> **Work instruction**: The whole set of entries is to be restated word for word.
BEGIN Records provided
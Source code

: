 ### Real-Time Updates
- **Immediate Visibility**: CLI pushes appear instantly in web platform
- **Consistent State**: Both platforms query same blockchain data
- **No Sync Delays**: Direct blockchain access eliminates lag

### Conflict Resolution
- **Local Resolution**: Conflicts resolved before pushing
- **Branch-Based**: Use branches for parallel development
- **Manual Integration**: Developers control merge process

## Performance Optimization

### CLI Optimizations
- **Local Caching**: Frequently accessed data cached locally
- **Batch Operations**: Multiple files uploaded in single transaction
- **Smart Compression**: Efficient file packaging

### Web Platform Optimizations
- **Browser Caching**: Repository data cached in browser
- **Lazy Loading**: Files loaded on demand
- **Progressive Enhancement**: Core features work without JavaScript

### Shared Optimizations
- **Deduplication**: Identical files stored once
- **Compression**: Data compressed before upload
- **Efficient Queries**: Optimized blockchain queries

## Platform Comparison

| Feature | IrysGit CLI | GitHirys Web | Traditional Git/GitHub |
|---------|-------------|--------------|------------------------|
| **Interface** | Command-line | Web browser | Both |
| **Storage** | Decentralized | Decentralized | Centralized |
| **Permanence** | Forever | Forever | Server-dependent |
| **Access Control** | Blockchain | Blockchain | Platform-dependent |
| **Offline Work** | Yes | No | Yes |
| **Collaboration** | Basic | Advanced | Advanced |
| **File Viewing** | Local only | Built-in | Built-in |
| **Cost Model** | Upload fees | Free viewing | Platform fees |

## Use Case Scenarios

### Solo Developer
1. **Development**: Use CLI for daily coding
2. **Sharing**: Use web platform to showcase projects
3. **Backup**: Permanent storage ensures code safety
END Records provided
> **Task result**:
Source code

: ### Real-Time Updates
- **Immediate Visibility**: CLI pushes appear instantly in web platform
- **Consistent State**: Both platforms query same blockchain data
- **No Sync Delays**: Direct blockchain access eliminates lag

### Conflict Resolution
- **Local Resolution**: Conflicts resolved before pushing
- **Branch-Based**: Use branches for parallel development
- **Manual Integration**: Developers control merge process

## Performance Optimization

### CLI Optimizations
- **Local Caching**: Frequently accessed data cached locally
- **Batch Operations**: Multiple files uploaded in single transaction
- **Smart Compression**: Efficient file packaging

### Web Platform Optimizations
- **Browser Caching**: Repository data cached in browser
- **Lazy Loading**: Files loaded on demand
- **Progressive Enhancement**: Core features work without JavaScript

### Shared Optimizations
- **Deduplication**: Identical files stored once
- **Compression**: Data compressed before upload
- **Efficient Queries**: Optimized blockchain queries

## Platform Comparison

| Feature | IrysGit CLI | GitHirys Web | Traditional Git/GitHub |
|---------|-------------|--------------|------------------------|
| **Interface** | Command-line | Web browser | Both |
| **Storage** | Decentralized | Decentralized | Centralized |
| **Permanence** | Forever | Forever | Server-dependent |
| **Access Control** | Blockchain | Blockchain | Platform-dependent |
| **Offline Work** | Yes | No | Yes |
| **Collaboration** | Basic | Advanced | Advanced |
| **File Viewing** | Local only | Built-in | Built-in |
| **Cost Model** | Upload fees | Free viewing | Platform fees |

## Use Case Scenarios

### Solo Developer
1. **Development**: Use CLI for daily coding
2. **Sharing**: Use web platform to showcase projects
3. **Backup**: Permanent storage ensures code safety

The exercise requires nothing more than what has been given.